W.Va. lawmakers begin 4th special session of ‘09

CHARLESTON, W.Va. — A group representing hundreds of West Virginia police officers sees the value in the special session legislation that aims to help ailing municipal pensions, one of its officials said Tuesday.

But the state’s Fraternal Order of Police also has concerns with Huntington’s plans to switch its newest officers to a new pension program once — and if — the bill becomes law, Vice President Joe Crawford said.

Police and fire pension plans across the state suffer from funding shortfalls. That city, West Virginia’s second-largest, has one of the worst. A key item in the special session that began Tuesday, the pending bill would allow municipalities to close such plans to new hires, freezing those unfunded liabilities.

Huntington is the only municipality that intends to enroll current employees — seven officers hired since July — in a new state-administered plan that the bill would create, Crawford said.

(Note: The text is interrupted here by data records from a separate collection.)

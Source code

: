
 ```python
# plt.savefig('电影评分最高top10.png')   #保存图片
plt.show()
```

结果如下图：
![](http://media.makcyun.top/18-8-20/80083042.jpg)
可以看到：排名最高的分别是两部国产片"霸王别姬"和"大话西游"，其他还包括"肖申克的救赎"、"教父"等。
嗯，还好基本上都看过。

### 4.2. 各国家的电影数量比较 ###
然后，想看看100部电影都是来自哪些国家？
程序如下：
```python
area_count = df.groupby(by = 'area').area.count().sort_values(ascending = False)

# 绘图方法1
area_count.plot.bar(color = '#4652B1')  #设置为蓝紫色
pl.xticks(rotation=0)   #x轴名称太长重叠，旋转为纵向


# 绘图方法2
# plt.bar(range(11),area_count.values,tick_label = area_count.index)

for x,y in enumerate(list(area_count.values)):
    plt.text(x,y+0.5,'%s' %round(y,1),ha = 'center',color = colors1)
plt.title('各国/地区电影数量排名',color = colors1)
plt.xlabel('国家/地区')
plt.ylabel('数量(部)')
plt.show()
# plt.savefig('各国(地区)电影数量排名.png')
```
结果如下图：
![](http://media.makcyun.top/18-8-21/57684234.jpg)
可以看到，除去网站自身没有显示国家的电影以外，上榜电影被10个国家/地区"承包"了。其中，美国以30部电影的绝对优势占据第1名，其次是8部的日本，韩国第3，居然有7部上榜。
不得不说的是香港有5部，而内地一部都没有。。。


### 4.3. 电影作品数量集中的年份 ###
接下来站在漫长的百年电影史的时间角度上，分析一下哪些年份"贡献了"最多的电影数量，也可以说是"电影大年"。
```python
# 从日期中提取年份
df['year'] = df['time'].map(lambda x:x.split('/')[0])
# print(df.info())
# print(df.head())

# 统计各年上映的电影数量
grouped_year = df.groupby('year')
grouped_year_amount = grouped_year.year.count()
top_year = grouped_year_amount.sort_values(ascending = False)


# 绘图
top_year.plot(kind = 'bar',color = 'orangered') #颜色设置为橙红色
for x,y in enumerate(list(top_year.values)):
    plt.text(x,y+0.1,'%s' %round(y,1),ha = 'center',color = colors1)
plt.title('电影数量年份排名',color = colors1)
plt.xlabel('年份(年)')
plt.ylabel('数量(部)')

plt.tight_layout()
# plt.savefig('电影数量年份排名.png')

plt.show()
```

“We all realize something has to be done,” Crawford said. “We got everybody on the same page, and there were concessions made by all sides.”

Crawford ultimately expects his group to support the legislation, which cleared committees in both the House and Senate during the session’s opening day.

Dubbed the “Huntington Plan” because of that city’s pursuit of relief, the pension bill is among about a dozen items that Gov. Joe Manchin included on the session call. Lawmakers hope to tackle the agenda amid their three-day series of interim study meetings, which end Thursday.

Manchin’s agenda also includes a resolution honoring U.S. Sen. Robert C. Byrd. The nine-term Democrat becomes history’s longest-serving member of Congress on Wednesday. Having served six years in the U.S. House, Byrd set the endurance record for the Senate in 2006.

Other items would limit the annual change to the state gas tax, help cities issue stimulus-related development bonds, and tweak rules for accounting for retirement benefits promised to public workers. Various measures would also boost funding to a Medicaid waiver program for seniors, the Division of Forestry and the State Road Fund, among other areas.

The pension restructuring measure does not include any state spending. Advocates of aiding the cities have previously eyed hiking or rerouting taxes on insurance policy premiums. Such provisions have helped kill earlier bills. Rural lawmakers balk at the state spending. Supporters of volunteer fire departments have jockeyed for that revenue as well.

The absence of taxpayer dollars helped the House Pensions and Retirement Committee unanimously advance the measure without major changes Tuesday.

“We really have to account for every dollar right now in these bad fiscal times,” said Chairwoman Sharon Spencer, D-Kanawha. “I expect it will come out clean and come off the floor and head to the Senate.”

The finance committees of each chamber expect to take up their versions of the bill Wednesday, with much of the rest of the agenda heading to committees as well.